Tamar was the world's largest natural gas discovery in 2009 and is dedicated source of natural gas for the Israeli market that would meet Israel's demand for 20+ years.
The Partnerships (WI= 31.3%), together with Noble Energy and other partners, have undertaken the largest infrastructure project ever to be built in Israel with an investment of US$ 3 billion, which is on schedule and budget to deliver gas to Israel by April 2013 upon the expected depletion of the "Yam Tethys" reservoir.
Development
After spending a total of $274M USD on the successful Tamar-1, Tamar-2 and Dalit wells, Delek Energy's task, along with its partners, is now to bring the gas to shore. To this end, we are pursuing an aggressive development plan in order to produce gas by 2013.
The total budget for the first phase of development is about 3 billion US$, and includes 5 subsea wells (200 to 250 Mmcf/d each )- expected to be of the highest efficiency production wells in the world.
Production will be gathered at the field and delivered via Dual 16” flowlinesand a new platform will be constructed adjacent to the existing Mari-B structure.
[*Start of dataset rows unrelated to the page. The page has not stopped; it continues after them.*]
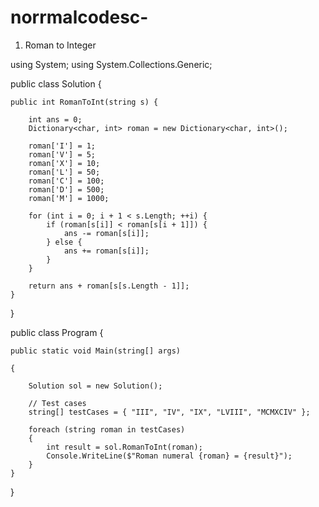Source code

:# norrmalcodesc-
1. Roman to Integer



using System;
using System.Collections.Generic;

public class Solution {

    public int RomanToInt(string s) {
     
        int ans = 0;
        Dictionary<char, int> roman = new Dictionary<char, int>();
        
        roman['I'] = 1;
        roman['V'] = 5;
        roman['X'] = 10;
        roman['L'] = 50;
        roman['C'] = 100;
        roman['D'] = 500;
        roman['M'] = 1000;

        for (int i = 0; i + 1 < s.Length; ++i) {
            if (roman[s[i]] < roman[s[i + 1]]) {
                ans -= roman[s[i]];
            } else {
                ans += roman[s[i]];
            }
        }

        return ans + roman[s[s.Length - 1]];
    }
}

public class Program
{
    
    public static void Main(string[] args)
    
    {
    
        Solution sol = new Solution();

        // Test cases
        string[] testCases = { "III", "IV", "IX", "LVIII", "MCMXCIV" };

        foreach (string roman in testCases)
        {
            int result = sol.RomanToInt(roman);
            Console.WriteLine($"Roman numeral {roman} = {result}");
        }
    }
}
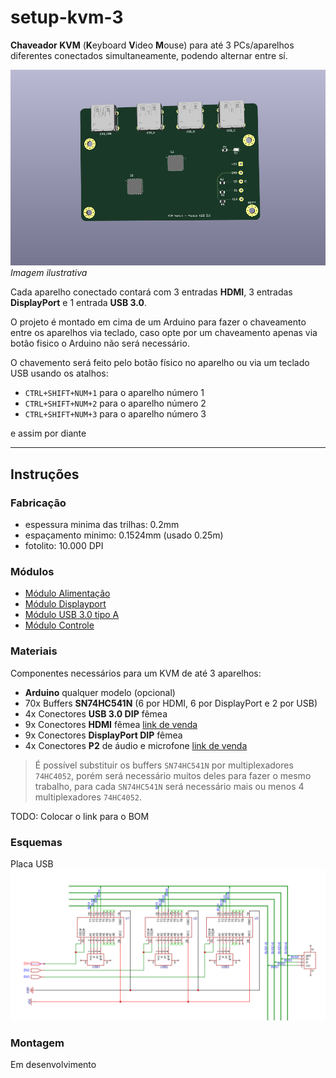 # setup-kvm-3

**Chaveador KVM** (**K**eyboard **V**ideo **M**ouse) para até 3 PCs/aparelhos diferentes conectados simultaneamente, podendo alternar entre sí.

![KVM Switch Render!](/images/render.png)
_Imagem ilustrativa_

Cada aparelho conectado contará com 3 entradas **HDMI**, 3 entradas **DisplayPort** e 1 entrada **USB 3.0**.

O projeto é montado em cima de um Arduino para fazer o chaveamento entre os aparelhos via teclado, caso opte por um chaveamento apenas via botão fisico o Arduino não será necessário.

O chavemento será feito pelo botão físico no aparelho ou via um teclado USB usando os atalhos:

- `CTRL+SHIFT+NUM+1` para o aparelho número 1
- `CTRL+SHIFT+NUM+2` para o aparelho número 2
- `CTRL+SHIFT+NUM+3` para o aparelho número 3

e assim por diante

---

## Instruções

### Fabricação

 - espessura minima das trilhas: 0.2mm
 - espaçamento minimo: 0.1524mm (usado 0.25m)
 - fotolito: 10.000 DPI

### Módulos

- [Módulo Alimentação](/docs/power-module.md)
- [Módulo Displayport](/docs/displayport-module.md)
- [Módulo USB 3.0 tipo A](/docs/usb-30-module.md)
- [Módulo Controle](/docs/controller-module.md)

### Materiais

Componentes necessários para um KVM de até 3 aparelhos:

- **Arduino** qualquer modelo (opcional)
- 70x Buffers **SN74HC541N** (6 por HDMI, 6 por DisplayPort e 2 por USB)
- 4x Conectores **USB 3.0 DIP** fêmea
- 9x Conectores **HDMI** fêmea [link de venda](https://pt.aliexpress.com/item/1005004321901753.html?spm=a2g0o.productlist.main.3.2f4c4bd4zNbfgg&algo_pvid=e8ba0e93-4177-44cf-a99c-585d2ebb48c4&aem_p4p_detail=202302081917461309186084719520000121513&algo_exp_id=e8ba0e93-4177-44cf-a99c-585d2ebb48c4-1&pdp_ext_f=%7B%22sku_id%22%3A%2212000028751193682%22%7D&pdp_npi=3%40dis%21BRL%2118.99%2116.71%21%21%21%21%21%40211bf48d16759126661676453d06b6%2112000028751193682%21sea%21BR%214164761864&curPageLogUid=yP8cfGhjvAHO&ad_pvid=202302081917461309186084719520000121513_2&ad_pvid=202302081917461309186084719520000121513_2)
- 9x Conectores **DisplayPort DIP** fêmea
- 4x Conectores **P2** de áudio e microfone [link de venda](https://pt.aliexpress.com/item/1005004688929020.html?spm=a2g0o.ppclist.product.16.73faLsI4LsI4iQ&pdp_npi=2%40dis%21BRL%21R%24%205%2C92%21R%24%205%2C92%21%21%21%21%21%402101f6b316766497700243772e69af%2112000030107125153%21btf&_t=pvid%3Ad92d09f6-7fa5-46f7-80e0-bc18aa72a762&afTraceInfo=1005004688929020__pc__pcBridgePPC__xxxxxx__1676649770&gatewayAdapt=glo2bra)

> É possível substituir os buffers `SN74HC541N` por multiplexadores `74HC4052`, porém será necessário muitos deles para fazer o mesmo trabalho, para cada `SN74HC541N` será necessário mais ou menos 4 multiplexadores `74HC4052`.

TODO: Colocar o link para o BOM

### Esquemas

Placa USB
![Placa USB!](/images/PCB-1.PNG)

### Montagem

Em desenvolvimento

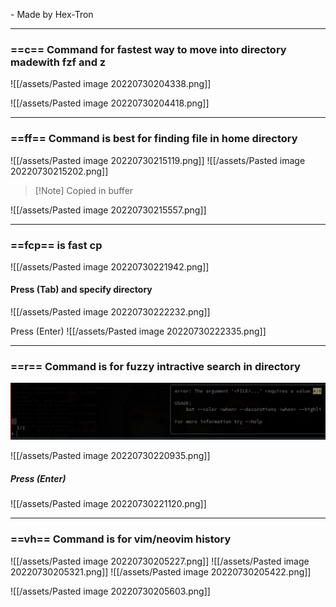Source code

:   \- Made by Hex-Tron

___


### ==c== Command for fastest way to move into directory madewith fzf and z
![[/assets/Pasted image 20220730204338.png]]

![[/assets/Pasted image 20220730204418.png]]


___

### ==ff== Command is best for finding file in home directory
![[/assets/Pasted image 20220730215119.png]]
![[/assets/Pasted image 20220730215202.png]]
> [!Note] Copied in buffer

![[/assets/Pasted image 20220730215557.png]]

___



### ==fcp== is fast cp 
![[/assets/Pasted image 20220730221942.png]]
#### Press (Tab) and specify directory
![[/assets/Pasted image 20220730222232.png]]

Press (Enter) 
![[/assets/Pasted image 20220730222335.png]]

___

### ==r== Command is for fuzzy intractive search in directory 

<img src="assets/Pasted image 20220730220748.png"> </img>

![[/assets/Pasted image 20220730220935.png]]

##### Press (Enter)



![[/assets/Pasted image 20220730221120.png]]


___


### ==vh== Command is for vim/neovim history
![[/assets/Pasted image 20220730205227.png]]
![[/assets/Pasted image 20220730205321.png]]
![[/assets/Pasted image 20220730205422.png]]

![[/assets/Pasted image 20220730205603.png]]
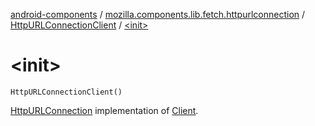 [android-components](../../index.md) / [mozilla.components.lib.fetch.httpurlconnection](../index.md) / [HttpURLConnectionClient](index.md) / [&lt;init&gt;](./-init-.md)

# &lt;init&gt;

`HttpURLConnectionClient()`

[HttpURLConnection](http://docs.oracle.com/javase/7/docs/api/java/net/HttpURLConnection.html) implementation of [Client](../../mozilla.components.concept.fetch/-client/index.md).

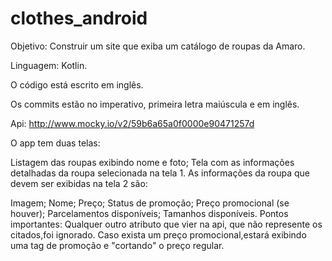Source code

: # clothes_android

Objetivo: Construir um site que exiba um catálogo de roupas da Amaro.

Linguagem: Kotlin.

O código está escrito em inglês.

Os commits estão no imperativo, primeira letra maiúscula e em inglês.

Api: http://www.mocky.io/v2/59b6a65a0f0000e90471257d

O app tem duas telas:

Listagem das roupas exibindo nome e foto;
Tela com as informações detalhadas da roupa selecionada na tela 1.
As informações da roupa que devem ser exibidas na tela 2 são:

Imagem;
Nome;
Preço;
Status de promoção;
Preço promocional (se houver);
Parcelamentos disponíveis;
Tamanhos disponíveis.
Pontos importantes:
Qualquer outro atributo que vier na api, que não represente os citados,foi ignorado.
Caso exista um preço promocional,estará exibindo uma tag de promoção e "cortando" o preço regular.
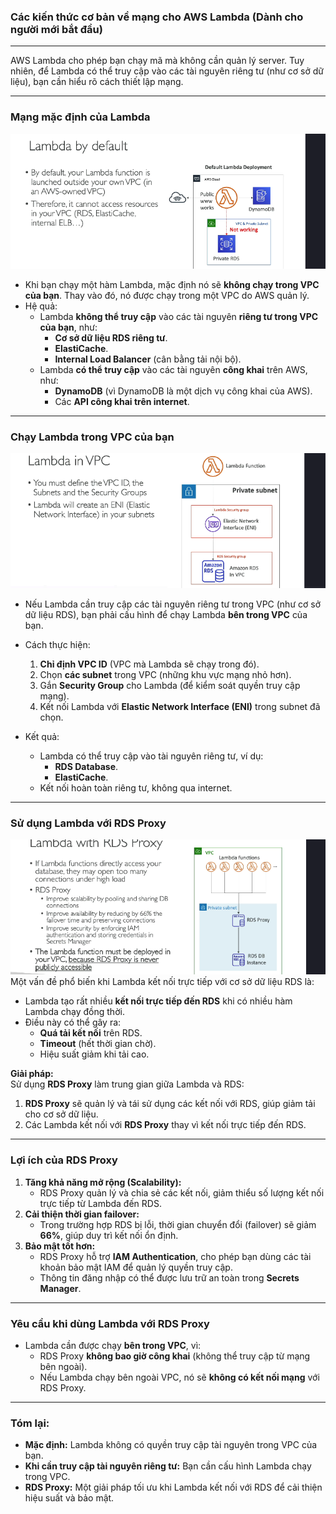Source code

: ### Các kiến thức cơ bản về mạng cho AWS Lambda (Dành cho người mới bắt đầu)

---

AWS Lambda cho phép bạn chạy mã mà không cần quản lý server. Tuy nhiên, để Lambda có thể truy cập vào các tài nguyên riêng tư (như cơ sở dữ liệu), bạn cần hiểu rõ cách thiết lập mạng.

---

### **Mạng mặc định của Lambda**

![alt text](lamda-vpc.png)

- Khi bạn chạy một hàm Lambda, mặc định nó sẽ **không chạy trong VPC của bạn**. Thay vào đó, nó được chạy trong một VPC do AWS quản lý.
- Hệ quả:
  - Lambda **không thể truy cập** vào các tài nguyên **riêng tư trong VPC của bạn**, như:
    - **Cơ sở dữ liệu RDS riêng tư**.
    - **ElastiCache**.
    - **Internal Load Balancer** (cân bằng tải nội bộ).
  - Lambda **có thể truy cập** vào các tài nguyên **công khai** trên AWS, như:
    - **DynamoDB** (vì DynamoDB là một dịch vụ công khai của AWS).
    - Các **API công khai trên internet**.

---

### **Chạy Lambda trong VPC của bạn**

![alt text](lamda-vpc2.png)

- Nếu Lambda cần truy cập các tài nguyên riêng tư trong VPC (như cơ sở dữ liệu RDS), bạn phải cấu hình để chạy Lambda **bên trong VPC** của bạn.
- Cách thực hiện:

  1. **Chỉ định VPC ID** (VPC mà Lambda sẽ chạy trong đó).
  2. Chọn **các subnet** trong VPC (những khu vực mạng nhỏ hơn).
  3. Gắn **Security Group** cho Lambda (để kiểm soát quyền truy cập mạng).
  4. Kết nối Lambda với **Elastic Network Interface (ENI)** trong subnet đã chọn.

- Kết quả:
  - Lambda có thể truy cập vào tài nguyên riêng tư, ví dụ:
    - **RDS Database**.
    - **ElastiCache**.
  - Kết nối hoàn toàn riêng tư, không qua internet.

---

### **Sử dụng Lambda với RDS Proxy**

![alt text](lamda-rdsProxy.png)
Một vấn đề phổ biến khi Lambda kết nối trực tiếp với cơ sở dữ liệu RDS là:

- Lambda tạo rất nhiều **kết nối trực tiếp đến RDS** khi có nhiều hàm Lambda chạy đồng thời.
- Điều này có thể gây ra:
  - **Quá tải kết nối** trên RDS.
  - **Timeout** (hết thời gian chờ).
  - Hiệu suất giảm khi tải cao.

**Giải pháp:**  
Sử dụng **RDS Proxy** làm trung gian giữa Lambda và RDS:

1. **RDS Proxy** sẽ quản lý và tái sử dụng các kết nối với RDS, giúp giảm tải cho cơ sở dữ liệu.
2. Các Lambda kết nối với **RDS Proxy** thay vì kết nối trực tiếp đến RDS.

---

### **Lợi ích của RDS Proxy**

1. **Tăng khả năng mở rộng (Scalability):**
   - RDS Proxy quản lý và chia sẻ các kết nối, giảm thiểu số lượng kết nối trực tiếp từ Lambda đến RDS.
2. **Cải thiện thời gian failover:**
   - Trong trường hợp RDS bị lỗi, thời gian chuyển đổi (failover) sẽ giảm **66%**, giúp duy trì kết nối ổn định.
3. **Bảo mật tốt hơn:**
   - RDS Proxy hỗ trợ **IAM Authentication**, cho phép bạn dùng các tài khoản bảo mật IAM để quản lý quyền truy cập.
   - Thông tin đăng nhập có thể được lưu trữ an toàn trong **Secrets Manager**.

---

### **Yêu cầu khi dùng Lambda với RDS Proxy**

- Lambda cần được chạy **bên trong VPC**, vì:
  - RDS Proxy **không bao giờ công khai** (không thể truy cập từ mạng bên ngoài).
  - Nếu Lambda chạy bên ngoài VPC, nó sẽ **không có kết nối mạng** với RDS Proxy.

---

### **Tóm lại:**

- **Mặc định:** Lambda không có quyền truy cập tài nguyên trong VPC của bạn.
- **Khi cần truy cập tài nguyên riêng tư:** Bạn cần cấu hình Lambda chạy trong VPC.
- **RDS Proxy:** Một giải pháp tối ưu khi Lambda kết nối với RDS để cải thiện hiệu suất và bảo mật.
The Tamar platform will tie into the existing 30 ” pipeline that delivers natural gas to the Ashdod onshore receiving terminal. The initial processing capacity up to 1.0 bcf/d. The project includes gas injection, storage and withdrawal in the Mari-B reservoir.
Pictures from the development:
Dalit
Further to the Tamar discovery, in March, 2009, Delek's explorations discovered another well, the Dalit, at a total depth of 3,660 meters, in a 33-meter subterranean dune.
We estimate that Dalit, with Gross Mean Resources that will approach 500 BCF (.5 TCF / 14.2 BCM) – will be able to produce 200 million Mmcf daily - - constituting another commercial discovery.